TASK REQUIREMENTS: Line filter on the word "GlobaltagcontaApi": copy each matching line from the entries.
___
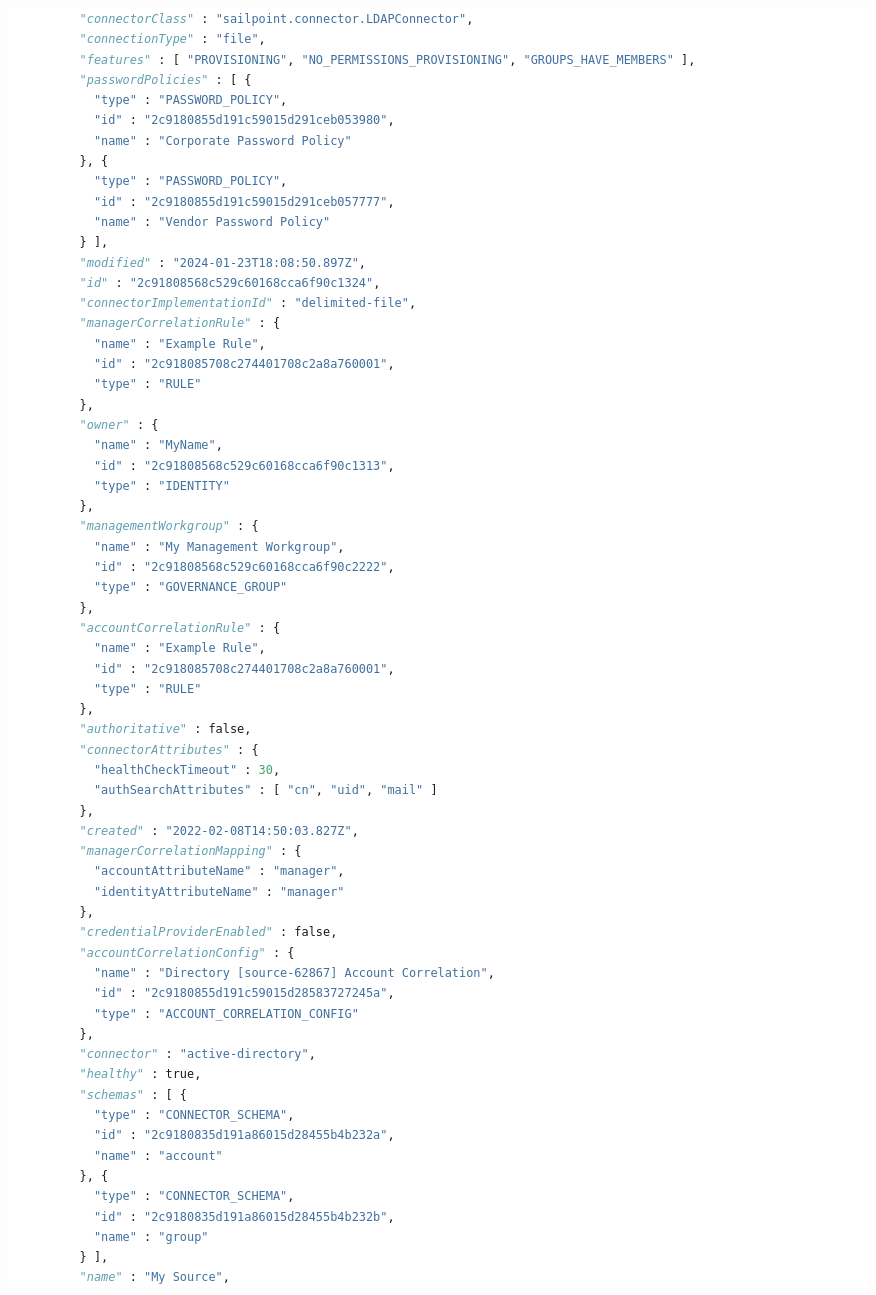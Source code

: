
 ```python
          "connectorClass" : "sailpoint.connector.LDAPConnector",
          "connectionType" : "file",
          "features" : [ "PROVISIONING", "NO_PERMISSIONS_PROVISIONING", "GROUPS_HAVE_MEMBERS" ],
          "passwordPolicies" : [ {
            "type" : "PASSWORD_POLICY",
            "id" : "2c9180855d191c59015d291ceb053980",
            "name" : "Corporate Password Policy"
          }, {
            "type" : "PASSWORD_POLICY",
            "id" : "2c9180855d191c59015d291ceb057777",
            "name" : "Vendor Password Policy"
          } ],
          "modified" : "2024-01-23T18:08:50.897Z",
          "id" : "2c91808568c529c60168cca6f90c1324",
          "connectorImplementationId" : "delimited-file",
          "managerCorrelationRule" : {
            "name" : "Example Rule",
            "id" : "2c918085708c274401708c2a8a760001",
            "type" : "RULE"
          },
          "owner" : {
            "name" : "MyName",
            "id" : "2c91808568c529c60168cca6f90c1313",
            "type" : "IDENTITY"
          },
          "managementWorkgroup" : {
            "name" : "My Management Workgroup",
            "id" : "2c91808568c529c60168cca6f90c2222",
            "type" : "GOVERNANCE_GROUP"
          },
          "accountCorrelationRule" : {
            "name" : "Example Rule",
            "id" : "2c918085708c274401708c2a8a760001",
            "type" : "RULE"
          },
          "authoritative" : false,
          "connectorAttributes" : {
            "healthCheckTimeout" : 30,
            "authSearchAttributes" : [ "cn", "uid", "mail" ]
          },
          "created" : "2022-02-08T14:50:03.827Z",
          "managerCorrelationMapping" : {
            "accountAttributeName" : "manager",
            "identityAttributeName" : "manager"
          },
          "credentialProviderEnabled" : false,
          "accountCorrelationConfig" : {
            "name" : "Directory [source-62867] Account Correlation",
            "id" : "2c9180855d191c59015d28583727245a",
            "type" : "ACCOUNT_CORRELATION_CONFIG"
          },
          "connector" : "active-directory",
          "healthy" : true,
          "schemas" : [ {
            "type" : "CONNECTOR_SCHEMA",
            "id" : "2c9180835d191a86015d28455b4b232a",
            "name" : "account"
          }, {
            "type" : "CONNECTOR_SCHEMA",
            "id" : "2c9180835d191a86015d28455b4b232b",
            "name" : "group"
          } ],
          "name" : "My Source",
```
___
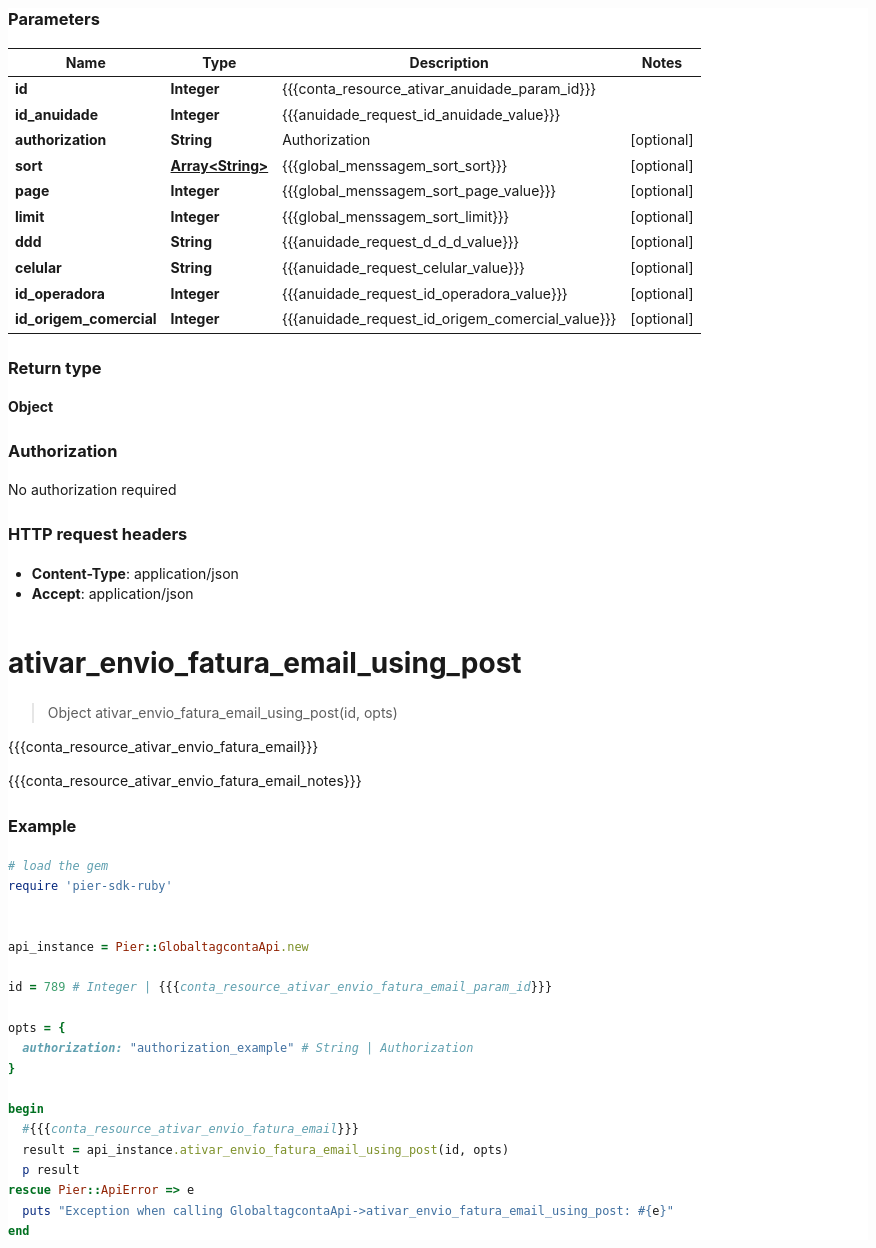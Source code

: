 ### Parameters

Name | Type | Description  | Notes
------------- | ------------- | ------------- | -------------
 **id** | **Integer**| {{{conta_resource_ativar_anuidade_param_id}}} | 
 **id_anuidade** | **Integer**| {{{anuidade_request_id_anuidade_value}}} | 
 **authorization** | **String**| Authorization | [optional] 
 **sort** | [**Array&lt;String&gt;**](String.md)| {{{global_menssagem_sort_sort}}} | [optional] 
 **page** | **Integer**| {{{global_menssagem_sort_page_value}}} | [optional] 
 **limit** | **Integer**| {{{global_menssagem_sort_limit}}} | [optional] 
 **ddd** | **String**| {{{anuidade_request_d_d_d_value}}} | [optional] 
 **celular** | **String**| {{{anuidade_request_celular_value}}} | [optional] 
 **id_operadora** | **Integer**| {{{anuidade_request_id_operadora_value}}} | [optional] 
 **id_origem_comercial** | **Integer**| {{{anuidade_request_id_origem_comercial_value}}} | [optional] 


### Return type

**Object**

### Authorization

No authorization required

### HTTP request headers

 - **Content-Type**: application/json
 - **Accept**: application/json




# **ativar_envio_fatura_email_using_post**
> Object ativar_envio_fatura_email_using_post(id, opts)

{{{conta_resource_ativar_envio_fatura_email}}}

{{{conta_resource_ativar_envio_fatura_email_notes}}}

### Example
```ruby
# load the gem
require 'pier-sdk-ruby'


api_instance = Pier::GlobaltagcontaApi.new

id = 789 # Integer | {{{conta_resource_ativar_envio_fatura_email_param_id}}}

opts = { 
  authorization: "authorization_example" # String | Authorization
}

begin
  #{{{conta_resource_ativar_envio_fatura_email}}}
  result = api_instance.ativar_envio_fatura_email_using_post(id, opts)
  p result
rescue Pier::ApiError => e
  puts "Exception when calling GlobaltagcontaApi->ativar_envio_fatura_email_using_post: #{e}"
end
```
___
YOUR RESPONSE:
api_instance = Pier::GlobaltagcontaApi.new
  puts "Exception when calling GlobaltagcontaApi->ativar_envio_fatura_email_using_post: #{e}"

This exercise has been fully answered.